Adam J. White is a resident scholar at the American Enterprise Institute.

Senate confirmation hearings for Supreme Court nominee Judge Amy Coney Barrett begin Monday — a good thing, after Republicans, in their haste, flirted with the the idea of skipping them. Rush Limbaugh seemed to speak for many Republicans when he raised the idea on his Sept. 22 radio show: “We’ve obviously got the votes, so what’s the point of the hearing?”

There’s a point — more than one.

Yes, Senate confirmation hearings aren’t constitutionally required. They’re simply a matter of Senate rules, and fairly recent ones at that. The first Supreme Court nominee to receive a confirmation hearing was Louis Brandeis, in 1916. As confirmation hearings in the past few decades have become uglier— and as senators increasingly use them to grandstand — many Americans may wonder about their utility.

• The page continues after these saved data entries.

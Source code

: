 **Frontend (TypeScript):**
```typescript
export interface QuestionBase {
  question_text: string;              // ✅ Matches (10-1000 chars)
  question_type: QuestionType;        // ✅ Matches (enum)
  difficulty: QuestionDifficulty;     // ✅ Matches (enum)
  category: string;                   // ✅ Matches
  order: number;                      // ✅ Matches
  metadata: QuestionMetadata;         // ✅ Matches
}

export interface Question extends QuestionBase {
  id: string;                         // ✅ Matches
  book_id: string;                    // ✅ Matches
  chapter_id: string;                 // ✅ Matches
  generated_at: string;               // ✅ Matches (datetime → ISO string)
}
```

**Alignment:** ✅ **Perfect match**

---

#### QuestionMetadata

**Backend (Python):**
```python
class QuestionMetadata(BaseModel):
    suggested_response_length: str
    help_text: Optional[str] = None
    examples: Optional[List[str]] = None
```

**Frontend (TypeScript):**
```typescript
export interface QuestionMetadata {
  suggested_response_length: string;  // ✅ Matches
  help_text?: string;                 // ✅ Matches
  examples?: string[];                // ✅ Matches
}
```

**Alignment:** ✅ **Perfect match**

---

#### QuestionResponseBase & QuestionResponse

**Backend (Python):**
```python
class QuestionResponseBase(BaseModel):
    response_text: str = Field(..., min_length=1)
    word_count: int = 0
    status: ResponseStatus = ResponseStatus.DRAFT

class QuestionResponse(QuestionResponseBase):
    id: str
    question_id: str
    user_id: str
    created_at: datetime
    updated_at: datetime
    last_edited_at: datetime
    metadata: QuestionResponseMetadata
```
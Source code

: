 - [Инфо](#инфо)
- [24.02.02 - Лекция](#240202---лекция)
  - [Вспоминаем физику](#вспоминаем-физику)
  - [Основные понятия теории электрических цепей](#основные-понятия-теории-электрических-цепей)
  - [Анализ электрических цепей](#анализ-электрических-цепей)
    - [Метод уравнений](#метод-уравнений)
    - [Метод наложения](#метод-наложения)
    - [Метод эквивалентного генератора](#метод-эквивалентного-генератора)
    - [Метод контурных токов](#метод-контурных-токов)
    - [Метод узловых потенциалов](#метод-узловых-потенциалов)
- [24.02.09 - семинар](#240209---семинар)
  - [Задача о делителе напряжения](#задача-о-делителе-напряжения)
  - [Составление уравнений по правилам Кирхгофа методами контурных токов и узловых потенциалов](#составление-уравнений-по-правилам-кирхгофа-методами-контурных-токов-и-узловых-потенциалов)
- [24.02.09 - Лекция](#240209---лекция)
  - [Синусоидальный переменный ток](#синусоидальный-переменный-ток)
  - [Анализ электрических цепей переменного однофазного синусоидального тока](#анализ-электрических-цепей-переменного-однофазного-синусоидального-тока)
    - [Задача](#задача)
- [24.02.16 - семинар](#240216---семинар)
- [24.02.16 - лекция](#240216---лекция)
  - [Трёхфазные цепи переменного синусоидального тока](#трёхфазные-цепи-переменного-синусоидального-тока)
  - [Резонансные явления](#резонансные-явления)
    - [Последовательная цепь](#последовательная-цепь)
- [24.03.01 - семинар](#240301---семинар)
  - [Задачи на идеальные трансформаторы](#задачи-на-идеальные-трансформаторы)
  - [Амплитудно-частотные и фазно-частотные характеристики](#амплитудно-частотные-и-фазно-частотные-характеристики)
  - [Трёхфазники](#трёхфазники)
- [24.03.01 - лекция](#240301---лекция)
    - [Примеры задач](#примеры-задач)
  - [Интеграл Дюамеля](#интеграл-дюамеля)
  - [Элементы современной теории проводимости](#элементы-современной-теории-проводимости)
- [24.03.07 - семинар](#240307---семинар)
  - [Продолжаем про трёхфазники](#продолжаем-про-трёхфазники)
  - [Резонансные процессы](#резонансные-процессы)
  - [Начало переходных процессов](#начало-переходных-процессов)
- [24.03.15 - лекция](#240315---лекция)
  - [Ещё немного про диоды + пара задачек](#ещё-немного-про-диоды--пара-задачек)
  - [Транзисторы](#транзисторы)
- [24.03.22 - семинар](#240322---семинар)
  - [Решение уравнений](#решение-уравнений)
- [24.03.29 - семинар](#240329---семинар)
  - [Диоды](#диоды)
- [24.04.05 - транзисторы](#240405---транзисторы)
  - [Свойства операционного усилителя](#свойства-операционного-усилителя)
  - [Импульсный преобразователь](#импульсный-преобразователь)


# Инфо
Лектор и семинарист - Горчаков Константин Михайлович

Yet despite all this, proper Senate confirmation hearings for Supreme Court nominees are indispensable. It would be a mistake for Republicans to rush this part of the Senate’s work. However inconsequential it might seem for this nomination, the tradition of holding such hearings before confirmation has come to serve several crucial constitutional purposes.

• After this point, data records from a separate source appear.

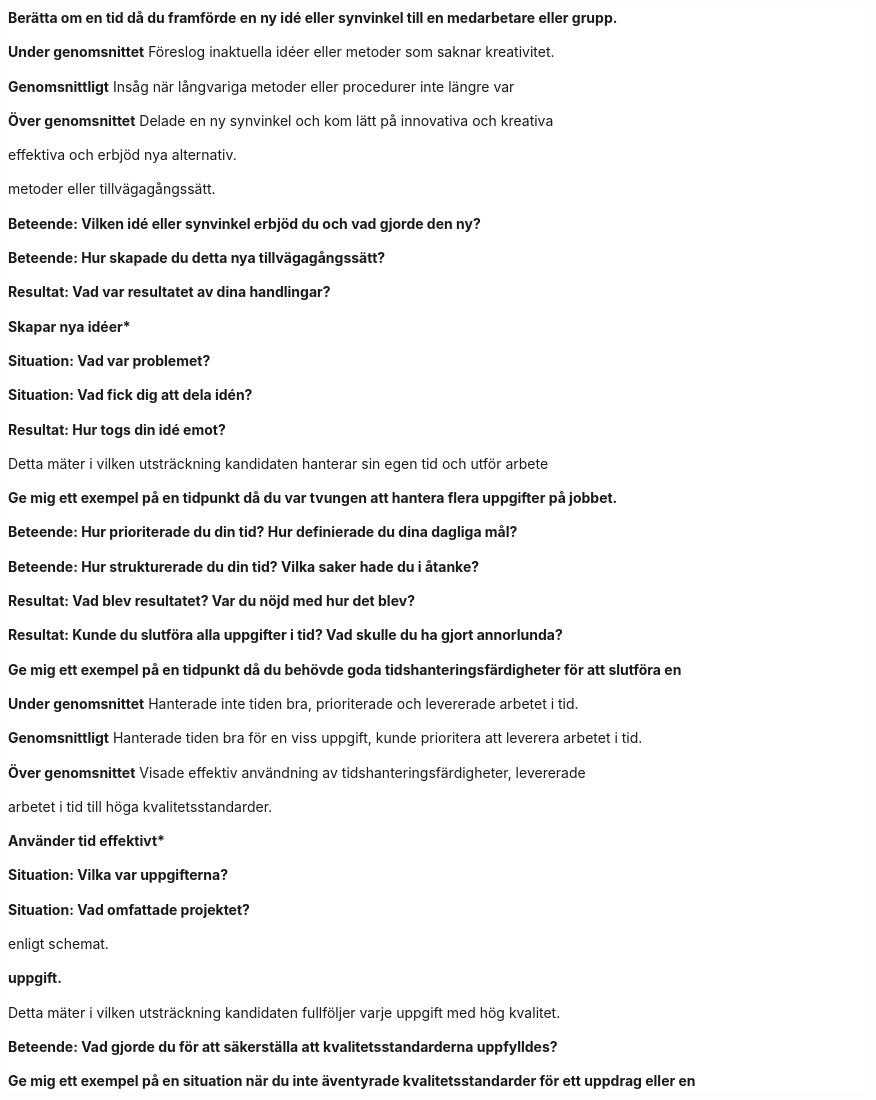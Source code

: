 **Berätta om en tid då du framförde en ny idé eller synvinkel till en medarbetare eller grupp.**

**Under genomsnittet** Föreslog inaktuella idéer eller metoder som saknar kreativitet.

**Genomsnittligt** Insåg när långvariga metoder eller procedurer inte längre var

**Över genomsnittet** Delade en ny synvinkel och kom lätt på innovativa och kreativa

effektiva och erbjöd nya alternativ.

metoder eller tillvägagångssätt.

**Beteende: Vilken idé eller synvinkel erbjöd du och vad gjorde den ny?**

**Beteende: Hur skapade du detta nya tillvägagångssätt?**

**Resultat: Vad var resultatet av dina handlingar?**

**Skapar nya idéer\***

**Situation: Vad var problemet?**

**Situation: Vad fick dig att dela idén?**

**Resultat: Hur togs din idé emot?**

Detta mäter i vilken utsträckning kandidaten hanterar sin egen tid och utför arbete

**Ge mig ett exempel på en tidpunkt då du var tvungen att hantera flera uppgifter på jobbet.**

**Beteende: Hur prioriterade du din tid? Hur definierade du dina dagliga mål?**

**Beteende: Hur strukturerade du din tid? Vilka saker hade du i åtanke?**

**Resultat: Vad blev resultatet? Var du nöjd med hur det blev?**

**Resultat: Kunde du slutföra alla uppgifter i tid? Vad skulle du ha gjort annorlunda?**

**Ge mig ett exempel på en tidpunkt då du behövde goda tidshanteringsfärdigheter för att slutföra en**

**Under genomsnittet** Hanterade inte tiden bra, prioriterade och levererade arbetet i tid.

**Genomsnittligt** Hanterade tiden bra för en viss uppgift, kunde prioritera att leverera arbetet i tid.

**Över genomsnittet** Visade effektiv användning av tidshanteringsfärdigheter, levererade

arbetet i tid till höga kvalitetsstandarder.

**Använder tid effektivt\***

**Situation: Vilka var uppgifterna?**

**Situation: Vad omfattade projektet?**

enligt schemat.

**uppgift.**

Detta mäter i vilken utsträckning kandidaten fullföljer varje uppgift med hög kvalitet.

**Beteende: Vad gjorde du för att säkerställa att kvalitetsstandarderna uppfylldes?**

**Ge mig ett exempel på en situation när du inte äventyrade kvalitetsstandarder för ett uppdrag eller en**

First and foremost, the process deters palpably unqualified nominations. Presidents know they cannot nominate a judge who cannot convey a basic understanding of the law in response to senators’ questions. That is, in turn, a test run for the work of the court itself, which is not merely deciding cases but justifying those decisions with written opinions. The court’s legitimacy rests on the public’s confidence in the quality of judicial analysis and judicial temperament. The Senate hearing is the first opportunity for a new justice to inspire that confidence.

Second, confirmation hearings are an opportunity to focus Americans’ minds on the importance of the Constitution, and to debate both the meaning of its words and the role of judges in applying that meaning. In a time of profound disagreement over the Constitution itself, the Senate’s hearing is a moment when the public, the press and the political process centers on the Constitution itself — even during a presidential campaign in a pandemic. Over the past three decades, for example, the rise of constitutional originalism in courts of both law and public opinion was aided by its discussion in Senate confirmation hearings. Conservative originalists, and their opponents, should continue to use confirmation hearings as an opportunity for civic education.

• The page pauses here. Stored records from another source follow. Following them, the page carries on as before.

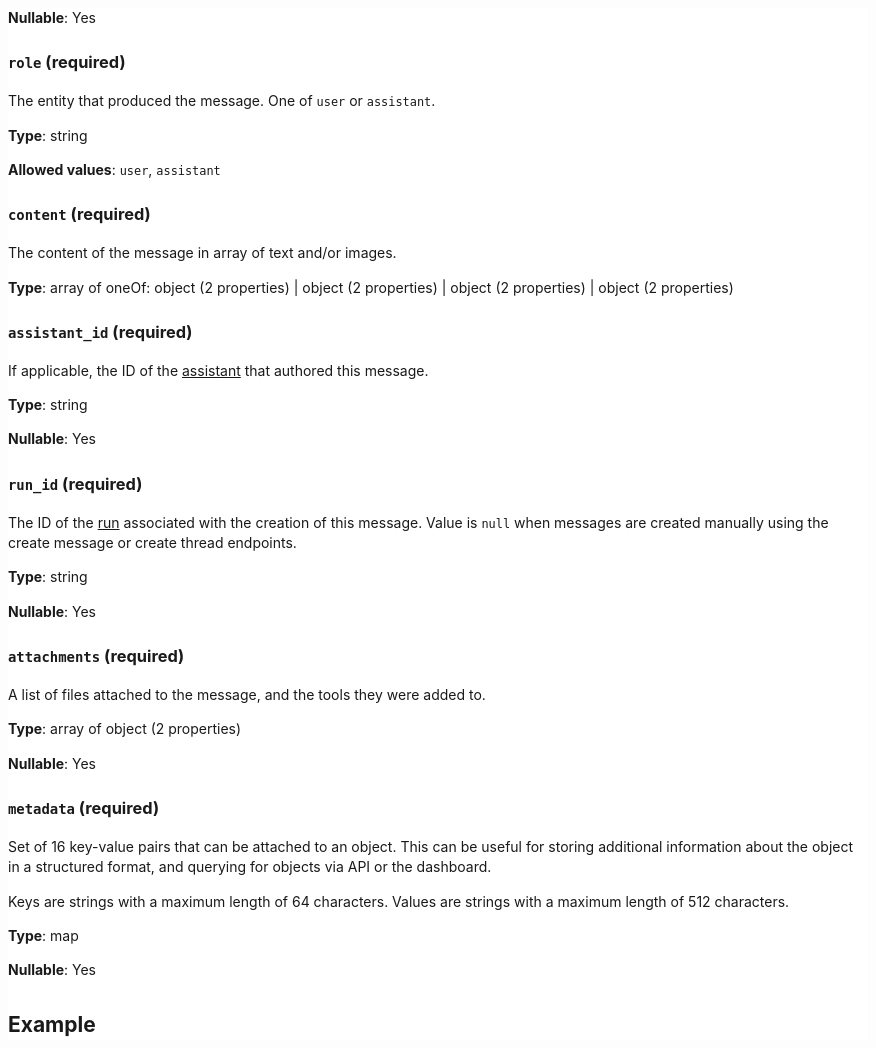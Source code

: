 **Nullable**: Yes

### `role` (required)

The entity that produced the message. One of `user` or `assistant`.

**Type**: string

**Allowed values**: `user`, `assistant`

### `content` (required)

The content of the message in array of text and/or images.

**Type**: array of oneOf: object (2 properties) | object (2 properties) | object (2 properties) | object (2 properties)

### `assistant_id` (required)

If applicable, the ID of the [assistant](/docs/api-reference/assistants) that authored this message.

**Type**: string

**Nullable**: Yes

### `run_id` (required)

The ID of the [run](/docs/api-reference/runs) associated with the creation of this message. Value is `null` when messages are created manually using the create message or create thread endpoints.

**Type**: string

**Nullable**: Yes

### `attachments` (required)

A list of files attached to the message, and the tools they were added to.

**Type**: array of object (2 properties)

**Nullable**: Yes

### `metadata` (required)

Set of 16 key-value pairs that can be attached to an object. This can be
useful for storing additional information about the object in a structured
format, and querying for objects via API or the dashboard. 

Keys are strings with a maximum length of 64 characters. Values are strings
with a maximum length of 512 characters.


**Type**: map

**Nullable**: Yes

## Example
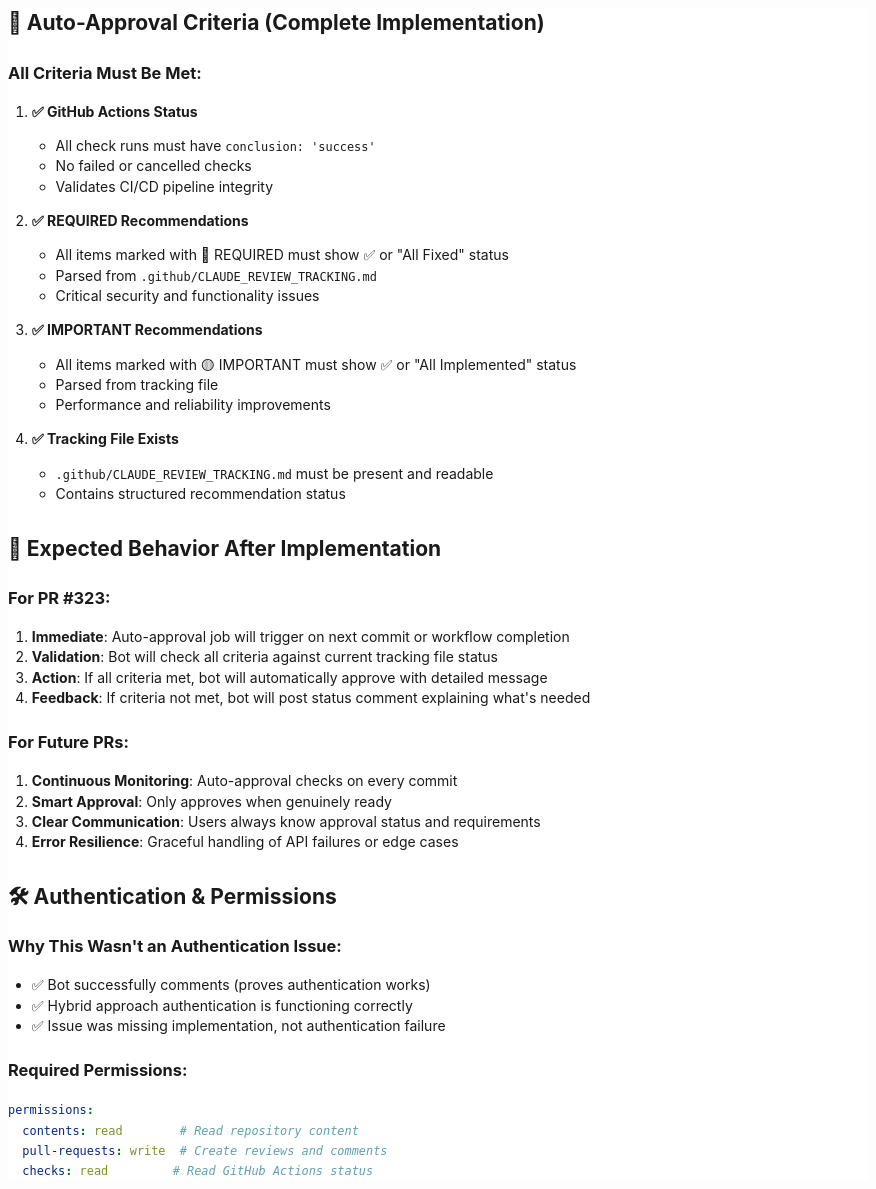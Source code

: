 ## 🎯 **Auto-Approval Criteria (Complete Implementation)**

### **All Criteria Must Be Met:**

1. **✅ GitHub Actions Status**
   - All check runs must have `conclusion: 'success'`
   - No failed or cancelled checks
   - Validates CI/CD pipeline integrity

2. **✅ REQUIRED Recommendations**
   - All items marked with 🔴 REQUIRED must show ✅ or "All Fixed" status
   - Parsed from `.github/CLAUDE_REVIEW_TRACKING.md`
   - Critical security and functionality issues

3. **✅ IMPORTANT Recommendations**
   - All items marked with 🟡 IMPORTANT must show ✅ or "All Implemented" status
   - Parsed from tracking file
   - Performance and reliability improvements

4. **✅ Tracking File Exists**
   - `.github/CLAUDE_REVIEW_TRACKING.md` must be present and readable
   - Contains structured recommendation status

## 🔄 **Expected Behavior After Implementation**

### **For PR #323:**
1. **Immediate**: Auto-approval job will trigger on next commit or workflow completion
2. **Validation**: Bot will check all criteria against current tracking file status
3. **Action**: If all criteria met, bot will automatically approve with detailed message
4. **Feedback**: If criteria not met, bot will post status comment explaining what's needed

### **For Future PRs:**
1. **Continuous Monitoring**: Auto-approval checks on every commit
2. **Smart Approval**: Only approves when genuinely ready
3. **Clear Communication**: Users always know approval status and requirements
4. **Error Resilience**: Graceful handling of API failures or edge cases

## 🛠️ **Authentication & Permissions**

### **Why This Wasn't an Authentication Issue:**
- ✅ Bot successfully comments (proves authentication works)
- ✅ Hybrid approach authentication is functioning correctly
- ✅ Issue was missing implementation, not authentication failure

### **Required Permissions:**
```yaml
permissions:
  contents: read        # Read repository content
  pull-requests: write  # Create reviews and comments
  checks: read         # Read GitHub Actions status
```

Finally, confirmation hearings are an opportunity for the people to make their own voices heard, through their elected senators. To the extent that justices believe that the court’s job is not just to protect the Constitution’s written rights but also to create new rights, the Senate’s hearings are a time to remind them, as Justice Antonin Scalia once warned, of “the twin facts that the American people love democracy and the American people are not fools.” The court too often confuses value judgments for constitutional rights, and if those value judgments can no longer be voted on, Scalia said, then “at least we can have a sort of plebiscite each time a new nominee to that body is put forward.”

There are limits on the degree to which these questions can meaningfully be probed in today’s confirmation hearings. Nominees are loath to pre-judge matters likely to come before the court, following a precedent set by Ruth Bader Ginsburg during her 1993 confirmation hearing. “A judge sworn to decide impartially can offer no forecasts, no hints,” Ginsburg, who died last month, told the Senate Judiciary Committee, “for that would show not only disregard for the specifics of the particular case, it would display disdain for the entire judicial process.” Practically speaking, the “Ginsburg rule” means Barrett is unlikely to reveal much about any of the specific disputes likely to come before her as a Supreme Court justice.

Still, general questions are valuable. In the Rose Garden ceremony for her nomination, Barrett invoked the late Scalia, for whom she clerked: “His judicial philosophy is mine, too.” Senators should ask what that means. How does it influence the way she ascertains a written law’s original meaning, in practice? How should a judge apply the Constitution’s majestic generalities, the Fifth and 14th amendments’ “liberty,” in concrete cases? And given Barrett’s years of study and scholarship on the relationship between written law and judicial precedent, how does she think a judge should incorporate precedent into constitutional originalism?

The Constitution uses a political process to produce a nonpolitical court. This is a profound challenge, and to meet it requires a considered process before the final vote to confirm a new justice with life tenure. When the court’s integrity seems constantly under attack, senators should take this opportunity to reinforce its legitimacy, not corrode it.